▶ **TASK DESCRIPTION**:
The records appear below. Repeat them exactly.

▶ **SUPPLIED INFORMATION**:
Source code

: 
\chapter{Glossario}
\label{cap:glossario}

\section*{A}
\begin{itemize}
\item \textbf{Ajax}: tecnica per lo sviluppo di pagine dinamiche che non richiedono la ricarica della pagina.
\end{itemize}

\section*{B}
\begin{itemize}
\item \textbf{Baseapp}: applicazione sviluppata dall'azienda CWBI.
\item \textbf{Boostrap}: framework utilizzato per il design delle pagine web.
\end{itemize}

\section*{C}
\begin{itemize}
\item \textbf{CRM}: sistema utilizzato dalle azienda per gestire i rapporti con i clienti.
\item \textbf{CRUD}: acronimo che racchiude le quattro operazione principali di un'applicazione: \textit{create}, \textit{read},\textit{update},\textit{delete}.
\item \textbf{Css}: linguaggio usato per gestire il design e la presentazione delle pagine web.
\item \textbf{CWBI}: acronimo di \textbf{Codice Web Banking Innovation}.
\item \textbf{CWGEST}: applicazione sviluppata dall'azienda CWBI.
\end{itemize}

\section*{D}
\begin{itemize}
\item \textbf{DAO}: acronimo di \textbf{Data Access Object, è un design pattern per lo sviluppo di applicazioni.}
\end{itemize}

▶ **WRITTEN SOLUTION**:
Source code

: 
\chapter{Glossario}
\label{cap:glossario}

\section*{A}
\begin{itemize}
\item \textbf{Ajax}: tecnica per lo sviluppo di pagine dinamiche che non richiedono la ricarica della pagina.
\end{itemize}

\section*{B}
\begin{itemize}
\item \textbf{Baseapp}: applicazione sviluppata dall'azienda CWBI.
\item \textbf{Boostrap}: framework utilizzato per il design delle pagine web.
\end{itemize}

\section*{C}
\begin{itemize}
\item \textbf{CRM}: sistema utilizzato dalle azienda per gestire i rapporti con i clienti.
\item \textbf{CRUD}: acronimo che racchiude le quattro operazione principali di un'applicazione: \textit{create}, \textit{read},\textit{update},\textit{delete}.
\item \textbf{Css}: linguaggio usato per gestire il design e la presentazione delle pagine web.
\item \textbf{CWBI}: acronimo di \textbf{Codice Web Banking Innovation}.
\item \textbf{CWGEST}: applicazione sviluppata dall'azienda CWBI.
\end{itemize}

\section*{D}
\begin{itemize}
\item \textbf{DAO}: acronimo di \textbf{Data Access Object, è un design pattern per lo sviluppo di applicazioni.}
\end{itemize}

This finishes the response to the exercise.